Terkait Bocornya Percakapan Kiai Ma’ruf dengan SBY, Benarkah Lembaga BIN dan Polri Memberi Informasi pada Ahok Cs?
JAKARTA, Lintasparlemen.com – Ketua Dewan Pertimbangan MUI Prof Din Syamuddin menilai bahwa tersangka Penista Agama Basuki Tjahaya Purnama alias Ahok bersama Tim Pengacaranya perlu mengklarifikasi “tuduhan mereka” terhadap Ketua Umum MUI KH Ma’ruf Amin menerima telepon dari mantan Presiden Susilo Bambang Yudhoyono (SBY).
Menurut Din, “tuduhan” yang bernada sarkastik tersbut sangat menghina Kiai Ma’ruf dan jajaran MUI di seluruh Tanah Air. Ia juga menilai bahwa pada sidang Kiai Ma’ruf jadi saksi terlalu memakan waktu panjang nan melelahkan.
“Sebenarnya, peradilan yang meminta kesaksian Ketua Umum MUI (Kiai Ma’ruf) pada persidangan Ahok sebagai tersangka penista agama dinilai tidak manusiawi karena berlangsung lama sekali (sekitar tujuh jam), berbeda dengan perlakuan atas saksi-saksi lain yang hanya satu sampai dua jam,” kata Din seperti keterangan tertulisnya, Jakarta, Rabu (1/2/2017).
“Padahal KH Ma’ruf Amin kan sudah tua. Lagi pula pertanyaan-pertanyaan pengacara Ahok ber-belit-belit dan menyinggung urusan pribadi. Saksi yang hadir kan sebagai Ketua Umum MUI yang seharusnya difokuskan pada permintaan klarifikasi Pendapat Keagamaan MUI tentang Penistaan Agama oleh Basuki Tjahaja Purnama, bukan mutar-mutar pada hal yangg tidak relevan,” sambungnya.
Untuk itu, terang Ketum PP Muhammadiyah dua periode ini, meminta untuk menghindari reaksi dari umat Islam yang cinta MUI dan juga jamaah NU, mengingat KH Ma’ruf Amin adalah juga Rois Am Syuriah NU. Maka Ahok dan tim pengacaranya perlu mengklarifikasi apa yang disampaikan pada pesidan, termasuk meminta maaf kepada Kiai Ma’ruf.

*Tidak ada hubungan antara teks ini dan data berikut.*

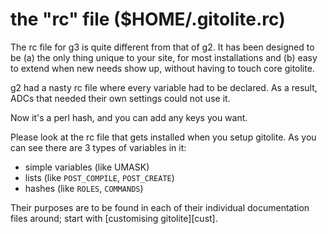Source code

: # the "rc" file ($HOME/.gitolite.rc)

The rc file for g3 is quite different from that of g2.  It has been designed
to be (a) the only thing unique to your site, for most installations and (b)
easy to extend when new needs show up, without having to touch core gitolite.

g2 had a nasty rc file where every variable had to be declared.  As a result,
ADCs that needed their own settings could not use it.

Now it's a perl hash, and you can add any keys you want.

Please look at the rc file that gets installed when you setup gitolite.  As
you can see there are 3 types of variables in it:

  * simple variables (like UMASK)
  * lists (like `POST_COMPILE`, `POST_CREATE`)
  * hashes (like `ROLES`, `COMMANDS`)

Their purposes are to be found in each of their individual documentation files
around; start with [customising gitolite][cust].
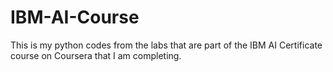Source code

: # IBM-AI-Course
This is my python codes from the labs that are part of the IBM AI Certificate course on Coursera that I am completing.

“Dengan adanya percakapan tersebut, menurut pemberitaan televisi sangat diyakini kebenarannya oleh Ahok dan Tim Pengacaranya. Itu menunjukkan bahwa mereka tahu atau memiliki pengetahuan tentang kejadian itu. Ini berpotensial membawa masalah hukum bagi Ahok sendiri. Pertanyaan yang harus mereka jawab, dari mana dia tahu adanya percakapan telepon tersebut,” paparnya.
“Karena dia meyakini ada (penyadapan), maka berarti dia atau timnya patut diduga melakukan penyadapan secara ilegal. Kalau pegetahuan dan keyakinannya bersumber dari badan resmi negara, semisal BIN atau Mabes Polri, maka dapat dianggap adanya pembocoran rahasia negara, atau adanya kesan bahwa lembaga-lembaga negara itu ikut campur dalam proses hukum dan atau proses Pilkada untuk memenangkan calon gubernur tertentu. Kalau ini benar adanya, maka itu merupakan pencideraan demokrasi dan proses peradilan terhadap Ahok akan dinilai tidak adil dan tidak berkeadilan.”
Oleh karena itu, Din berharap, semua pihak perlu memberi klarifikasi. Sementara umat Islam pintanya, dapat mengendalikan diri untuk tidak bereaksi berlebihan. “Marilah kita kawal proses pengadilan Ahok secara seksama agar tidak mengabaikan nilai-nilai keadilan dan rasa keadilan masyarakat,” pungkasnya.